Acta Med Indones. 2004 Jul-Sep;36(3):148-52.
To describe clinical pattern of ARF caused by leptospirosis and its related factors.
A cross-sectional study using medical record data of all leptospirosis cases admitted to Cipto Mangunkusumo and Persahabatan General Hospitals between January 1993 and December 1996. Patient identification included age, sex, and occupation. Clinical symptoms were described in details and followed by laboratory testing i.e. peripheral blood count, urinalysis, blood urea and creatinine, liver function test, and pancreatic enzymes assay.
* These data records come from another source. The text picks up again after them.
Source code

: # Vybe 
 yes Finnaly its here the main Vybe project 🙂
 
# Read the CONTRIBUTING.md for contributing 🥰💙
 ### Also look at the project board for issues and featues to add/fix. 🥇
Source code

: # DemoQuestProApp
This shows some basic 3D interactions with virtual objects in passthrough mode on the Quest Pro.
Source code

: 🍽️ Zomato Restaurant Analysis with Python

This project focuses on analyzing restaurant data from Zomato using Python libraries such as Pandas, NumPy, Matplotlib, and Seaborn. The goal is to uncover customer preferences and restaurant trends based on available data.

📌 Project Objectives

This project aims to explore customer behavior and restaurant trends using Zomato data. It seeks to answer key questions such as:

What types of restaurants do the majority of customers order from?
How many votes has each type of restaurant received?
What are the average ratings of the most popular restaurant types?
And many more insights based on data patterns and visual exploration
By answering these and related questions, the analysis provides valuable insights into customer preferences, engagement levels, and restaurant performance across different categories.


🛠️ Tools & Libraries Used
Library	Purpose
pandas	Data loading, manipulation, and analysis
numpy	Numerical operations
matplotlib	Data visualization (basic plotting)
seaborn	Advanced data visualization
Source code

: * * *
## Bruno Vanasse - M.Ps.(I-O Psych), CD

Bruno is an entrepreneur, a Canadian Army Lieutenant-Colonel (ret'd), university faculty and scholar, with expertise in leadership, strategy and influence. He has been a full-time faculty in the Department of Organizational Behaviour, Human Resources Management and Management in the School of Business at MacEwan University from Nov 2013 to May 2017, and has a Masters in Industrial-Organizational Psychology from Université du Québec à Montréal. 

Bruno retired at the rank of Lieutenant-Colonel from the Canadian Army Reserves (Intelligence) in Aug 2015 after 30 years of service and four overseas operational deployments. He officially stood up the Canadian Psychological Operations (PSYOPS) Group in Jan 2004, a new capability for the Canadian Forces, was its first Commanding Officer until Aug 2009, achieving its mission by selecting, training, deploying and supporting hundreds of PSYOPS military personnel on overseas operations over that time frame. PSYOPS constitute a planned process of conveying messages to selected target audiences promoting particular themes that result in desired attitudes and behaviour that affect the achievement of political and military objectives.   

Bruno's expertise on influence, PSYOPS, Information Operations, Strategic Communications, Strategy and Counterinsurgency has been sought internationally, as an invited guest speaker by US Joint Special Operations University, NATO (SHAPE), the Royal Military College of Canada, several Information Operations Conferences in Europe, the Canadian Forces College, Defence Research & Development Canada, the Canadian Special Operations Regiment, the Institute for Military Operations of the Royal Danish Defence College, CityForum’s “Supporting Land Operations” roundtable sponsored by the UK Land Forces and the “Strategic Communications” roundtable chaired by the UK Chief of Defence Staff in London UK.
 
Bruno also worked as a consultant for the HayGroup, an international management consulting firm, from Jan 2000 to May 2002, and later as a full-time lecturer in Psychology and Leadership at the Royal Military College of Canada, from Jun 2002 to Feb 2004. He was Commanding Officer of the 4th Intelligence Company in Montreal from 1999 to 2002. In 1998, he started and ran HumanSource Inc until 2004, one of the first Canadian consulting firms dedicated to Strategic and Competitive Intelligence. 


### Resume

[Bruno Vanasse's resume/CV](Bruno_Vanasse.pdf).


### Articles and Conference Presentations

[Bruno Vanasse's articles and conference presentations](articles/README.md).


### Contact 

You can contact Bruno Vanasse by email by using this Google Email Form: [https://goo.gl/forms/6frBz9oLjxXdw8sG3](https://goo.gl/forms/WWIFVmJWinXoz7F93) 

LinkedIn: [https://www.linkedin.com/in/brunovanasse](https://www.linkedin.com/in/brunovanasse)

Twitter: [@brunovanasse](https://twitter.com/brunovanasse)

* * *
Seventy-five percent were men and the mean age was 38.3 years old. Sixty out of 68 (88.2%) patients had ARF as defined by an increase of plasma creatinine level of >1.5 mg/mL. The most common presenting symptoms in patients with ARF were fever (100%), nausea and vomiting (95.0%), muscle pain (88.1%) and jaundice (71.3%). The mean duration of fever 7.2 days. The most frequent laboratory abnormalities were increased erythrocyte sedimentation rate (100%), leukocytosis (90%) and increase total bilirubin level (87.5%). Only leukocytosis showed a significant difference between ARF and non-ARF patients (p=0,014). Leptospira bataviae was found in 95.6% of patients and 96.7% of ARF patients. Penicillin was given to 80.9% of patients with only 2 (2.9%) deaths.
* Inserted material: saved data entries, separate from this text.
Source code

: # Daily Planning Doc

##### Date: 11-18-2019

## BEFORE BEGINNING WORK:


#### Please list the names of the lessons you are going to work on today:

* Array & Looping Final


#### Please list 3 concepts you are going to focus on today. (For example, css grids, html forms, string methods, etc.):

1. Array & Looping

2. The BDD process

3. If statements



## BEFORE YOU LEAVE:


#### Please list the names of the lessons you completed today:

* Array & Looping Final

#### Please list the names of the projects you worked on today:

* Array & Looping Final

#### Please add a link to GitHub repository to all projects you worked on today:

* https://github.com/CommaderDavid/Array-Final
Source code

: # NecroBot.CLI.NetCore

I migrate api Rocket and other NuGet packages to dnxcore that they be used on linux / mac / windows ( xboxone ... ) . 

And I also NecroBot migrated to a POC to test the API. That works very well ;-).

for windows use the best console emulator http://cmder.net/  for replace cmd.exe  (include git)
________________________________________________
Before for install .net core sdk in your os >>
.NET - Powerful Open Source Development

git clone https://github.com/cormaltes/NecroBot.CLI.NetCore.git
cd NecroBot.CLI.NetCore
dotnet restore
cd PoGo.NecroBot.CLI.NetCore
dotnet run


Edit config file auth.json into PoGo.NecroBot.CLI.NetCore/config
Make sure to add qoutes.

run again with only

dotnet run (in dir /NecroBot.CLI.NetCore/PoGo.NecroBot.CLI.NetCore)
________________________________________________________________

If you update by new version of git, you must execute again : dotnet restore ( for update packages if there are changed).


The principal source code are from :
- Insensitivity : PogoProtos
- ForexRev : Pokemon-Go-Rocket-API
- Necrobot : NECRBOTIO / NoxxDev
Although significant correlation cannot be established, we concluded that nausea, vomiting, muscle pain, jaundice, increased ESR and total bilirubin level should alert the physician about the possibility of renal involvement in leptospirosis patients with prolonged fever. Leptospira bataviae was an important virulent pathogen. Treatment with penicillin may significantly improve organ failure and was considered the drug of choice in managing leptospiral infection.
描述钩端螺旋体病所致急性肾衰竭(ARF)的临床特征及其相关因素。
采用横断面研究,分析1993年1月至1996年12月期间入住西托·曼古库苏莫医院和佩尔萨哈巴坦总医院的所有钩端螺旋体病病例的病历资料。患者信息包括年龄、性别和职业。详细描述临床症状,随后进行实验室检查,即外周血细胞计数、尿液分析、血尿素和肌酐、肝功能检查以及胰腺酶测定。
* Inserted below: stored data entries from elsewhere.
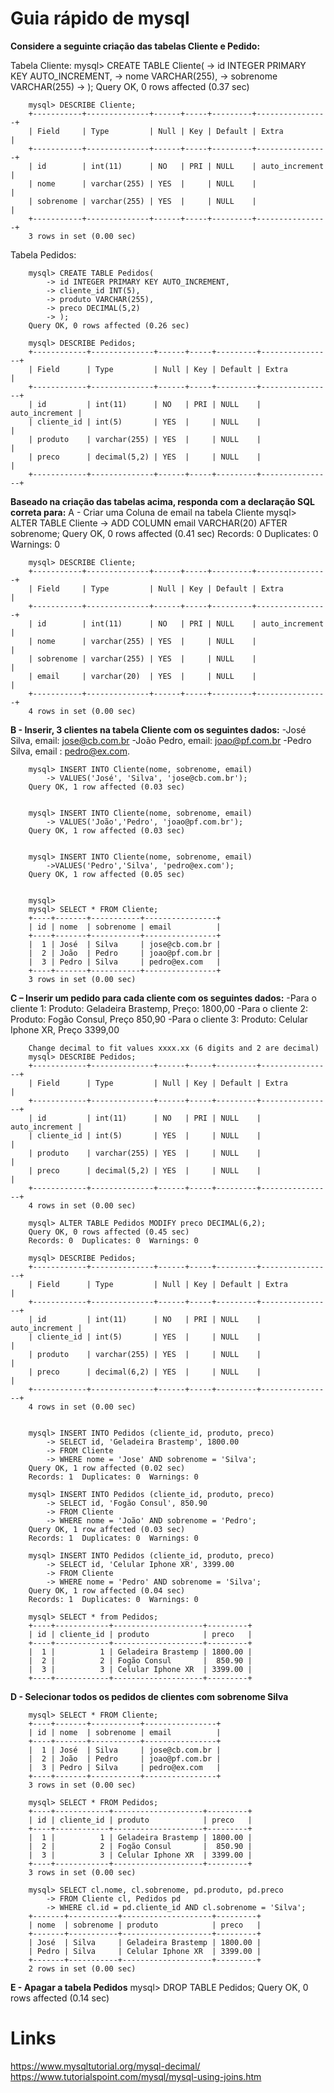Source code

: # Guia rápido de mysql

**Considere a seguinte criação das tabelas Cliente e Pedido:**

Tabela Cliente:
		mysql> CREATE TABLE Cliente(
			-> id INTEGER PRIMARY KEY AUTO_INCREMENT,
			-> nome VARCHAR(255),
			-> sobrenome VARCHAR(255)
			-> );
		Query OK, 0 rows affected (0.37 sec)
		
		mysql> DESCRIBE Cliente;
		+-----------+--------------+------+-----+---------+----------------+
		| Field     | Type         | Null | Key | Default | Extra          |
		+-----------+--------------+------+-----+---------+----------------+
		| id        | int(11)      | NO   | PRI | NULL    | auto_increment |
		| nome      | varchar(255) | YES  |     | NULL    |                |
		| sobrenome | varchar(255) | YES  |     | NULL    |                |
		+-----------+--------------+------+-----+---------+----------------+
		3 rows in set (0.00 sec)

Tabela Pedidos:

		mysql> CREATE TABLE Pedidos(
			-> id INTEGER PRIMARY KEY AUTO_INCREMENT,
			-> cliente_id INT(5),
			-> produto VARCHAR(255),
			-> preco DECIMAL(5,2)
			-> );
		Query OK, 0 rows affected (0.26 sec)
		
		mysql> DESCRIBE Pedidos;
		+------------+--------------+------+-----+---------+----------------+
		| Field      | Type         | Null | Key | Default | Extra          |
		+------------+--------------+------+-----+---------+----------------+
		| id         | int(11)      | NO   | PRI | NULL    | auto_increment |
		| cliente_id | int(5)       | YES  |     | NULL    |                |
		| produto    | varchar(255) | YES  |     | NULL    |                |
		| preco      | decimal(5,2) | YES  |     | NULL    |                |
		+------------+--------------+------+-----+---------+----------------+





**Baseado na criação das tabelas acima, responda com a declaração SQL correta para:**
A - Criar uma Coluna de email na tabela Cliente
		mysql> ALTER TABLE Cliente
			-> ADD COLUMN email VARCHAR(20) AFTER sobrenome;
		Query OK, 0 rows affected (0.41 sec)
		Records: 0  Duplicates: 0  Warnings: 0
		
		mysql> DESCRIBE Cliente;
		+-----------+--------------+------+-----+---------+----------------+
		| Field     | Type         | Null | Key | Default | Extra          |
		+-----------+--------------+------+-----+---------+----------------+
		| id        | int(11)      | NO   | PRI | NULL    | auto_increment |
		| nome      | varchar(255) | YES  |     | NULL    |                |
		| sobrenome | varchar(255) | YES  |     | NULL    |                |
		| email     | varchar(20)  | YES  |     | NULL    |                |
		+-----------+--------------+------+-----+---------+----------------+
		4 rows in set (0.00 sec)

**B - Inserir, 3 clientes na tabela Cliente com os seguintes dados:**
-José Silva, email: jose@cb.com.br
-João Pedro, email: joao@pf.com.br
-Pedro Silva, email : pedro@ex.com.


		mysql> INSERT INTO Cliente(nome, sobrenome, email)
			-> VALUES('José', 'Silva', 'jose@cb.com.br');
		Query OK, 1 row affected (0.03 sec)
		
		
		mysql> INSERT INTO Cliente(nome, sobrenome, email) 
			-> VALUES('João','Pedro', 'joao@pf.com.br');
		Query OK, 1 row affected (0.03 sec)
		
		
		mysql> INSERT INTO Cliente(nome, sobrenome, email) 
			->VALUES('Pedro','Silva', 'pedro@ex.com');
		Query OK, 1 row affected (0.05 sec)
		
		
		mysql>
		mysql> SELECT * FROM Cliente;
		+----+-------+-----------+----------------+
		| id | nome  | sobrenome | email          |
		+----+-------+-----------+----------------+
		|  1 | José  | Silva     | jose@cb.com.br |
		|  2 | João  | Pedro     | joao@pf.com.br |
		|  3 | Pedro | Silva     | pedro@ex.com   |
		+----+-------+-----------+----------------+
		3 rows in set (0.00 sec)



**C – Inserir um pedido para cada cliente com os seguintes dados:**
-Para o cliente 1: Produto: Geladeira Brastemp, Preço: 1800,00
-Para o cliente 2: Produto: Fogão Consul, Preço 850,90
-Para o cliente 3: Produto: Celular Iphone XR, Preço 3399,00

		Change decimal to fit values xxxx.xx (6 digits and 2 are decimal)
		mysql> DESCRIBE Pedidos;
		+------------+--------------+------+-----+---------+----------------+
		| Field      | Type         | Null | Key | Default | Extra          |
		+------------+--------------+------+-----+---------+----------------+
		| id         | int(11)      | NO   | PRI | NULL    | auto_increment |
		| cliente_id | int(5)       | YES  |     | NULL    |                |
		| produto    | varchar(255) | YES  |     | NULL    |                |
		| preco      | decimal(5,2) | YES  |     | NULL    |                |
		+------------+--------------+------+-----+---------+----------------+
		4 rows in set (0.00 sec)
		
		mysql> ALTER TABLE Pedidos MODIFY preco DECIMAL(6,2);
		Query OK, 0 rows affected (0.45 sec)
		Records: 0  Duplicates: 0  Warnings: 0
		
		mysql> DESCRIBE Pedidos;
		+------------+--------------+------+-----+---------+----------------+
		| Field      | Type         | Null | Key | Default | Extra          |
		+------------+--------------+------+-----+---------+----------------+
		| id         | int(11)      | NO   | PRI | NULL    | auto_increment |
		| cliente_id | int(5)       | YES  |     | NULL    |                |
		| produto    | varchar(255) | YES  |     | NULL    |                |
		| preco      | decimal(6,2) | YES  |     | NULL    |                |
		+------------+--------------+------+-----+---------+----------------+
		4 rows in set (0.00 sec)


		mysql> INSERT INTO Pedidos (cliente_id, produto, preco)
			-> SELECT id, 'Geladeira Brastemp', 1800.00
			-> FROM Cliente
			-> WHERE nome = 'Jose' AND sobrenome = 'Silva';
		Query OK, 1 row affected (0.02 sec)
		Records: 1  Duplicates: 0  Warnings: 0
		
		mysql> INSERT INTO Pedidos (cliente_id, produto, preco) 
			-> SELECT id, 'Fogão Consul', 850.90 
			-> FROM Cliente 
			-> WHERE nome = 'João' AND sobrenome = 'Pedro';
		Query OK, 1 row affected (0.03 sec)
		Records: 1  Duplicates: 0  Warnings: 0
		
		mysql> INSERT INTO Pedidos (cliente_id, produto, preco) 
			-> SELECT id, 'Celular Iphone XR', 3399.00 
			-> FROM Cliente 
			-> WHERE nome = 'Pedro' AND sobrenome = 'Silva';
		Query OK, 1 row affected (0.04 sec)
		Records: 1  Duplicates: 0  Warnings: 0
		
		mysql> SELECT * from Pedidos;
		+----+------------+--------------------+---------+
		| id | cliente_id | produto            | preco   |
		+----+------------+--------------------+---------+
		|  1 |          1 | Geladeira Brastemp | 1800.00 |
		|  2 |          2 | Fogão Consul       |  850.90 |
		|  3 |          3 | Celular Iphone XR  | 3399.00 |
		+----+------------+--------------------+---------+


**D - Selecionar todos os pedidos de clientes com sobrenome Silva**

		mysql> SELECT * FROM Cliente;
		+----+-------+-----------+----------------+
		| id | nome  | sobrenome | email          |
		+----+-------+-----------+----------------+
		|  1 | José  | Silva     | jose@cb.com.br |
		|  2 | João  | Pedro     | joao@pf.com.br |
		|  3 | Pedro | Silva     | pedro@ex.com   |
		+----+-------+-----------+----------------+
		3 rows in set (0.00 sec)
		
		mysql> SELECT * FROM Pedidos;
		+----+------------+--------------------+---------+
		| id | cliente_id | produto            | preco   |
		+----+------------+--------------------+---------+
		|  1 |          1 | Geladeira Brastemp | 1800.00 |
		|  2 |          2 | Fogão Consul       |  850.90 |
		|  3 |          3 | Celular Iphone XR  | 3399.00 |
		+----+------------+--------------------+---------+
		3 rows in set (0.00 sec)
		
		mysql> SELECT cl.nome, cl.sobrenome, pd.produto, pd.preco
			-> FROM Cliente cl, Pedidos pd
			-> WHERE cl.id = pd.cliente_id AND cl.sobrenome = 'Silva';
		+-------+-----------+--------------------+---------+
		| nome  | sobrenome | produto            | preco   |
		+-------+-----------+--------------------+---------+
		| José  | Silva     | Geladeira Brastemp | 1800.00 |
		| Pedro | Silva     | Celular Iphone XR  | 3399.00 |
		+-------+-----------+--------------------+---------+
		2 rows in set (0.00 sec)


**E - Apagar a tabela Pedidos** 
		mysql> DROP TABLE Pedidos;
		Query OK, 0 rows affected (0.14 sec)
    
    

# Links
https://www.mysqltutorial.org/mysql-decimal/
https://www.tutorialspoint.com/mysql/mysql-using-joins.htm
75%为男性,平均年龄38.3岁。68例患者中有60例(88.2%)符合ARF诊断标准,即血浆肌酐水平升高>1.5mg/mL。ARF患者最常见的症状为发热(100%)、恶心呕吐(95.0%)、肌肉疼痛(88.1%)和黄疸(71.3%)。平均发热持续时间为7.2天。最常见的实验室异常为红细胞沉降率升高(100%)、白细胞增多(90%)和总胆红素水平升高(87.5%)。仅白细胞增多在ARF患者和非ARF患者之间存在显著差异(p=0.014)。95.6%的患者及96.7%的ARF患者检测到爪哇钩端螺旋体。80.9%的患者接受了青霉素治疗,仅2例(2.9%)死亡。
尽管无法建立显著相关性,但我们得出结论,恶心、呕吐、肌肉疼痛、黄疸、红细胞沉降率和总胆红素水平升高应提醒医生,对于长期发热的钩端螺旋体病患者,要警惕肾脏受累的可能性。爪哇钩端螺旋体是一种重要的致病病原体。青霉素治疗可显著改善器官功能衰竭,被认为是治疗钩端螺旋体感染的首选药物。